Polly is, by far, the most sensible character in the series, and often stands as the voice of sanity during Basil's frequent escapades. However, she frequently finds herself embroiled in ridiculous masquerades (such as pretending to be the voice of Mr. Stubbs' secretary in "The Builders" or pretending that money Basil won on a horse was hers in "Communication Problems") owing to her immense loyalty towards Basil. She will usually take his side over Sybil's to avoid being fired, and try hard to keep secrets of his from her. However, she does occasionally stand up to Basil whenever he acts particularly irrationally, such as slapping him when he throws a fit.

Although Polly is generally level-headed and intelligent, she occasionally shows signs of malice. Notably, in "The Kipper and the Corpse", after being bitten by the dog of an elderly guest, she laced its sausages with hot pepper, tabasco sauce and chilli powder, giving it a nasty stomach ache. In "Communication Problems", Polly joins Basil in insulting the demanding Mrs. Richards and impishly presents Manuel to her, knowing Manuel's poor English would infuriate Mrs Richards more. In "Basil the Rat", she attempts to get a man to purchase a painting she made, including lying that "It's for my sister's eye operation"; when he declines, she says "You bastard."

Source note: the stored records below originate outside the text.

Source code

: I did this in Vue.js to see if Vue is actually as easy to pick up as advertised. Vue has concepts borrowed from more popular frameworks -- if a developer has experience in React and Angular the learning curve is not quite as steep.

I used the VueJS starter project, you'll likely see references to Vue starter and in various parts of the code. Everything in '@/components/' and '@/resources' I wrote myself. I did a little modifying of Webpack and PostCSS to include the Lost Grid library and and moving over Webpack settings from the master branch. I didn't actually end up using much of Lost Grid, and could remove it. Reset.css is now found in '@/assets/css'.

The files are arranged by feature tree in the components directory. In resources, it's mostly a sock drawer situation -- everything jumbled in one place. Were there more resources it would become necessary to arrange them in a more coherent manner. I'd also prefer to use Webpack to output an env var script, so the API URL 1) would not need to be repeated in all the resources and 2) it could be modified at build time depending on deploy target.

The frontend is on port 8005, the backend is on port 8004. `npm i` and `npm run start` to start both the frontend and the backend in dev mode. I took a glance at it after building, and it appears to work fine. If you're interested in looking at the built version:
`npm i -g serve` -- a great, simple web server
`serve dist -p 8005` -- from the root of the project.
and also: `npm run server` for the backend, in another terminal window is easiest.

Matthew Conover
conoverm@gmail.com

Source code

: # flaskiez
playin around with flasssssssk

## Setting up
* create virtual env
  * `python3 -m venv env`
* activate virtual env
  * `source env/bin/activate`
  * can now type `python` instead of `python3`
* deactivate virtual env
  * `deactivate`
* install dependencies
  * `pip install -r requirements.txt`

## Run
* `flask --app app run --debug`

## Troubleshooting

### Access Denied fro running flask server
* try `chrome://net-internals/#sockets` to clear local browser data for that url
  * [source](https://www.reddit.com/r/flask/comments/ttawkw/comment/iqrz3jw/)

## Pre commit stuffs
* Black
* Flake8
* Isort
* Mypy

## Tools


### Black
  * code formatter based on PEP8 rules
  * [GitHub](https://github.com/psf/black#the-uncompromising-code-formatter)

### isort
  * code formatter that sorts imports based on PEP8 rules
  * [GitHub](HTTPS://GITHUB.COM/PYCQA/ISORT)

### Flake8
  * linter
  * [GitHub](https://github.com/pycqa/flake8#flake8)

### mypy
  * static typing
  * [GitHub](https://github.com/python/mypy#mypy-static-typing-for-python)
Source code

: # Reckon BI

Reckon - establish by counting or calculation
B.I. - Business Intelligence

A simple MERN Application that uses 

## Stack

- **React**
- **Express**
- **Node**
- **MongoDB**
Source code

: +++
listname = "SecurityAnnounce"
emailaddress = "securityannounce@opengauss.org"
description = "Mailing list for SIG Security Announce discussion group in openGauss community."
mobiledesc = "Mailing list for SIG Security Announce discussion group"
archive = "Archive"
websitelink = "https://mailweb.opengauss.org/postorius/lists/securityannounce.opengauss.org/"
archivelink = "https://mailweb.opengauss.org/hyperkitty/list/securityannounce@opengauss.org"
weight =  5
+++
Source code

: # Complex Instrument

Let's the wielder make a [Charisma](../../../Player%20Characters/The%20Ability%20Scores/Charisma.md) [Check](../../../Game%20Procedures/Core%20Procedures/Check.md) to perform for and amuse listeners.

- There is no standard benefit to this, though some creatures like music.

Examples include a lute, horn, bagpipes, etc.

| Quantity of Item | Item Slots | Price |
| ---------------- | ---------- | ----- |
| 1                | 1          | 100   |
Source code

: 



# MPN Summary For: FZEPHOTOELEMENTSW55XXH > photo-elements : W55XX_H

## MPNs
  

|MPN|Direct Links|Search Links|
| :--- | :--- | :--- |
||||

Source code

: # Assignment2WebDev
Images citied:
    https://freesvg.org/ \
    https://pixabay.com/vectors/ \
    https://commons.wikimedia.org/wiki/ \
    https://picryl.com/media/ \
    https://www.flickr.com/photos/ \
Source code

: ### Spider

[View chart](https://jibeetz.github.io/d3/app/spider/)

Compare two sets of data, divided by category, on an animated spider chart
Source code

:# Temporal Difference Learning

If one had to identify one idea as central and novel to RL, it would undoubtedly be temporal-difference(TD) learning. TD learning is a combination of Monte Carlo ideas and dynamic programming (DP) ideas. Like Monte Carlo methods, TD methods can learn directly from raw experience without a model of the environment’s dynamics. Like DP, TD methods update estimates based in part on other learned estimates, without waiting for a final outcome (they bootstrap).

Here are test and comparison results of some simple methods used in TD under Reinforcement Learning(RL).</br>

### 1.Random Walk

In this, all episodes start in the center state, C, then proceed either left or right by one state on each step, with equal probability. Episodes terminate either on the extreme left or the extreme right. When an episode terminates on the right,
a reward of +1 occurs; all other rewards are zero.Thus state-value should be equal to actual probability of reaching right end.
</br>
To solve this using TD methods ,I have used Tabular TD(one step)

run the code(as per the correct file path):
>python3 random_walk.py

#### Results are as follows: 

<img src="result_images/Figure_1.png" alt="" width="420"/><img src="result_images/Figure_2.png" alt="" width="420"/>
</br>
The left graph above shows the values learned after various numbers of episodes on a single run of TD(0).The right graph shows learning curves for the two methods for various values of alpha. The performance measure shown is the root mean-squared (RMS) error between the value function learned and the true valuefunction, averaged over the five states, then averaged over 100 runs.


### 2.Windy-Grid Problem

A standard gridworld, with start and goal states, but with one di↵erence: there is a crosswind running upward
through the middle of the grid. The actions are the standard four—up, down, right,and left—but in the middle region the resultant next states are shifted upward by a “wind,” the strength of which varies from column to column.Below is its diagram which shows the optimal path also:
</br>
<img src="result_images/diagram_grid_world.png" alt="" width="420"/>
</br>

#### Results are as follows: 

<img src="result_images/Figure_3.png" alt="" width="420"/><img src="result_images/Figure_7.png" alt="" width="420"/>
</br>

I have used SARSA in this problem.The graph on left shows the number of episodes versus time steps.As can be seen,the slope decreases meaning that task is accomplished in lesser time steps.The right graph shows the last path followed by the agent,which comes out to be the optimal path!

It is mentioned in the first series that Polly is an art student, which she has been studying for three years. It is not entirely clear what kind of art, or how good she is at it – in one episode, she draws an impressionist caricature of Basil (which everyone except Basil recognises). In "Gourmet Night", she sells the new chef, Kurt, a portrait she's drawn of Manuel, and Sybil offers to buy one too, to annoy Basil. In "The Wedding Party", after Basil complains about her leaving a life drawing sketchbook lying around, and wearing a revealing top, he flicks through it and absentmindedly answers the phone "Hello, Fawlty Titties?"

Polly also speaks foreign languages, occasionally serving as a translator to Manuel and communicating in German to hotel guests in "The Germans". She is short of money and in "The Anniversary" is desperate to borrow £100 from Basil to buy a car.

==Character development and portrayal==
Booth, who had not done television acting in front of an audience before, wanted to keep Polly as a relatively minor character. According to Cleese, they realised Polly would be a "beacon of sanity", whose sense of "instinctive decency" leads her to save Basil from his foibles. He credits Booth's performance in a scene of "The Anniversary", where she argues with Basil over his plan for Polly to impersonate Sybil in order to save his embarrassment, as "marvellous":

"Waitress"?! That's a joke! I help out at reception, I clean the rooms, I deal with the tradesmen, I mend the switchboard, I change the fuses, and if you think my duties now include impersonating members of your family, you have got one more screw loose than I thought!"